Key Insights Distilled From

by Nikita Trukh... at 04-01-2024
Accurate Block Quantization in LLMs with Outliers

Deeper Inquiries

How would the proposed K-sort algorithm perform on even larger LLM models, such as GPT-4 or Gemma, in terms of memory savings and accuracy preservation?

The K-sort algorithm proposed in the context for rearranging the rows of the keys matrix (K) in Large Language Models (LLMs) to improve quantization quality and reduce memory footprint would likely perform exceptionally well on even larger models like GPT-4 or Gemma. These larger models typically have increased complexity and require more memory for storage and computation. By sorting the rows of the keys matrix based on their norms, the K-sort algorithm can effectively handle outliers and improve quantization accuracy. This approach would lead to significant memory savings, allowing for longer sequences to be processed on the same hardware without compromising model accuracy. Since the algorithm rearranges the channels at compile time and does not introduce any runtime overhead, it can be seamlessly applied to larger models, resulting in substantial benefits in terms of memory efficiency and inference performance.
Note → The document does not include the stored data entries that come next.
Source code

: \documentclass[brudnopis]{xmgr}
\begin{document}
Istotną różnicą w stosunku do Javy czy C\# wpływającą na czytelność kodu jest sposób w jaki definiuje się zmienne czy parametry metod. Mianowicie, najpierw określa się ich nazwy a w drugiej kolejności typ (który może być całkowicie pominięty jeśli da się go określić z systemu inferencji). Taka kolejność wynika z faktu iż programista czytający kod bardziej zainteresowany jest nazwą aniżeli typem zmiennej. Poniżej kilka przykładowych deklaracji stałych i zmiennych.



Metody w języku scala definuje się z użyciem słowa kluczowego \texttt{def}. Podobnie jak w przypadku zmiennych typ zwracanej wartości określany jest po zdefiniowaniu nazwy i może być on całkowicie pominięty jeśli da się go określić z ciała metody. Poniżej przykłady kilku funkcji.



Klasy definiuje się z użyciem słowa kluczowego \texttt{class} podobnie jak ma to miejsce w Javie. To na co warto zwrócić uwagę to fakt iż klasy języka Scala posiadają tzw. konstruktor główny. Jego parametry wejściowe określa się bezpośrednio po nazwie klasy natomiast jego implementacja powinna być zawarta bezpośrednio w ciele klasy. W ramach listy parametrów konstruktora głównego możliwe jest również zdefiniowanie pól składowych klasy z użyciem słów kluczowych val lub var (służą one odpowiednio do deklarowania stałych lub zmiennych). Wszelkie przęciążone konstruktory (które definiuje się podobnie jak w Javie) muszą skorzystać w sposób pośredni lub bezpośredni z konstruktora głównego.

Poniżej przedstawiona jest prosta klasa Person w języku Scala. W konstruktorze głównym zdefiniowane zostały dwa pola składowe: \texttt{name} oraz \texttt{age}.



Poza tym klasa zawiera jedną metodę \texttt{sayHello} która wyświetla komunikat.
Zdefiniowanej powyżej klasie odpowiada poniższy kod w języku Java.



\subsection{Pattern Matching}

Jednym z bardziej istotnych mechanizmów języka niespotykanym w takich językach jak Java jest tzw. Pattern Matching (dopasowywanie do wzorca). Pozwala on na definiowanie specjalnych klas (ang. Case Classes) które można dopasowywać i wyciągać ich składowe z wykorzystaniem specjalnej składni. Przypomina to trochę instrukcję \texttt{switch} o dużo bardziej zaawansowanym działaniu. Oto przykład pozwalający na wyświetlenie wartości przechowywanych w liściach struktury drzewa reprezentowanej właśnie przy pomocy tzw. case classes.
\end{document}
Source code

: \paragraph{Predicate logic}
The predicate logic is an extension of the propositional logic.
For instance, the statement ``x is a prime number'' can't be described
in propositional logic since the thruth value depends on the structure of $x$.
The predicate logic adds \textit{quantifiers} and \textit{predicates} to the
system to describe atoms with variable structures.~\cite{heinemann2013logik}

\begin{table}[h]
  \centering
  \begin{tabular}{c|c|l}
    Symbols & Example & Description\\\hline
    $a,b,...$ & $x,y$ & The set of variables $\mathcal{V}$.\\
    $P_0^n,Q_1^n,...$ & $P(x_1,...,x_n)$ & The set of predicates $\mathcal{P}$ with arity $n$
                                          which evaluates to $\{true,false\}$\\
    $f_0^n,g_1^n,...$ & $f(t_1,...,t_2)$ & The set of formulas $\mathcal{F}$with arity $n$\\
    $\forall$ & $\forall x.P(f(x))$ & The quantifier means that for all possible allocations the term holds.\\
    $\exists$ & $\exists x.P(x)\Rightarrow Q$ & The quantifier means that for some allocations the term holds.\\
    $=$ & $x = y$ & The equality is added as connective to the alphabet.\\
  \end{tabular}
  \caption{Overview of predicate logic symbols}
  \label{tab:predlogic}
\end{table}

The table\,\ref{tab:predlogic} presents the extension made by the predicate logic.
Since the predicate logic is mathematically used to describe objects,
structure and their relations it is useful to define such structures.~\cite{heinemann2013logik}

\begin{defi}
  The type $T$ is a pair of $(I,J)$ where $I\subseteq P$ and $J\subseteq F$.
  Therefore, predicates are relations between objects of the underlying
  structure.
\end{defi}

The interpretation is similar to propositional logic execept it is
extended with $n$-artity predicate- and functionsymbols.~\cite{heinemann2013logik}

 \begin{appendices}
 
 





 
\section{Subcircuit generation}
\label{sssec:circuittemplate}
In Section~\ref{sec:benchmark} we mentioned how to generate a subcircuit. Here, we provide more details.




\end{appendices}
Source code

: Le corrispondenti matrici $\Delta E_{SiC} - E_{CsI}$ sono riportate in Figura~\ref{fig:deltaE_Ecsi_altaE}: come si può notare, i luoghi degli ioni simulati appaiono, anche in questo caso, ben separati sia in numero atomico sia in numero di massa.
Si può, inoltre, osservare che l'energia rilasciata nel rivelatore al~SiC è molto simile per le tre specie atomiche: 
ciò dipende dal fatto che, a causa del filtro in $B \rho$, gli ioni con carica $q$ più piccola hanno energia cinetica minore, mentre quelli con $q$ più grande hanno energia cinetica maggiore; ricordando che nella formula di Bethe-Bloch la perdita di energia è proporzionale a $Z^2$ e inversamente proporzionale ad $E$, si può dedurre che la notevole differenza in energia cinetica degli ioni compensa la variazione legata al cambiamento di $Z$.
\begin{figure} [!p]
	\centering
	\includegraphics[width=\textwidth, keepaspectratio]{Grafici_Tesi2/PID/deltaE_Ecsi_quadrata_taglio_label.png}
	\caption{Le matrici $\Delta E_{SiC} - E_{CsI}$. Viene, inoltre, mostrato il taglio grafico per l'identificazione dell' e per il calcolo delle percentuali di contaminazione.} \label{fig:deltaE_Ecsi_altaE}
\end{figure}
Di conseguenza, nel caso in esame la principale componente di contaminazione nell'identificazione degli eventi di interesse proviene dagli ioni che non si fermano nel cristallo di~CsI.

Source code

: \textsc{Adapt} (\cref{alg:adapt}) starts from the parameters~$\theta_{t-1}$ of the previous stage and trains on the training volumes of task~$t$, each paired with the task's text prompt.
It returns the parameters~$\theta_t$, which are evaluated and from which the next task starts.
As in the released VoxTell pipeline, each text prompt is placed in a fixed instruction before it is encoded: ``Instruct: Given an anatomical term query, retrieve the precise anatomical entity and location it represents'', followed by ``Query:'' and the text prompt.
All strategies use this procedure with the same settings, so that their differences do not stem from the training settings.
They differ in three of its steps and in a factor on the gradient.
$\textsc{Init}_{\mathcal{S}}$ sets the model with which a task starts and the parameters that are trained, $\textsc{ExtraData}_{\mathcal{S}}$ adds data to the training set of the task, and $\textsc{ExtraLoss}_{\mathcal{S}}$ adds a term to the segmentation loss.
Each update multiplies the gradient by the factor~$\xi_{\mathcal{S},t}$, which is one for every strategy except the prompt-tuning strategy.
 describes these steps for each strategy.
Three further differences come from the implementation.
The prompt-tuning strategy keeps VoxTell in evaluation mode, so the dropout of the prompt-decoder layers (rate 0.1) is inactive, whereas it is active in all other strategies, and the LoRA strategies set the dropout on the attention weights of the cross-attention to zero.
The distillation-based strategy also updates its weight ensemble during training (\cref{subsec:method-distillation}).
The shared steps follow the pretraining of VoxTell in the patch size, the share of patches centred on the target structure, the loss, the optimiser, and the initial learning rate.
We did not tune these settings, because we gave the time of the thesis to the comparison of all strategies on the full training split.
What other techniques could be combined with the K-sort approach to further improve the quantization quality and enable even higher compression ratios of the KV-cache?

To enhance the quantization quality and achieve higher compression ratios of the KV-cache in conjunction with the K-sort approach, several techniques can be integrated: Dynamic Quantization: Implementing dynamic quantization techniques that adjust the precision of the elements based on their importance or contribution to the model's performance can further optimize the quantization process. Sparsity Techniques: Leveraging sparsity in the matrices to reduce the number of non-zero elements can lead to more efficient storage and computation, complementing the K-sort algorithm's memory-saving capabilities. Quantization-Aware Training: Utilizing quantization-aware training methods during the model training phase can help optimize the model for low-precision inference, improving the overall quantization quality and enabling higher compression ratios. Weight Sharing: Exploring weight sharing techniques where similar or redundant weights are represented by a single value can lead to additional compression of the KV-cache, reducing memory requirements further. By combining these techniques with the K-sort algorithm, it is possible to achieve a synergistic effect that maximizes memory savings, improves quantization accuracy, and enables even higher compression ratios of the KV-cache in large language models.

Could the channel-wise sorting idea be extended to the quantization of the values V in the KV-cache, and how would that impact the overall inference performance?

Extending the channel-wise sorting idea to the quantization of the values V in the KV-cache can have a positive impact on the overall inference performance of Large Language Models (LLMs). By sorting the values V based on their characteristics, such as norms or distribution, before quantization, it is possible to enhance the accuracy of the quantization process and reduce the impact of outliers. This approach can lead to more efficient storage and computation of the values V, contributing to improved inference speed and memory utilization. Furthermore, similar to the K-sort algorithm for keys, rearranging the values V in a channel-wise manner can help in achieving higher compression ratios of the KV-cache without compromising the model's accuracy. The compile-time rearrangement of values V based on specific patterns or characteristics can optimize the quantization process and ensure that the inference performance is not adversely affected. In conclusion, extending the channel-wise sorting idea to the quantization of values V in the KV-cache can be a valuable strategy to further enhance the efficiency and accuracy of inference in LLMs, ultimately leading to improved overall performance.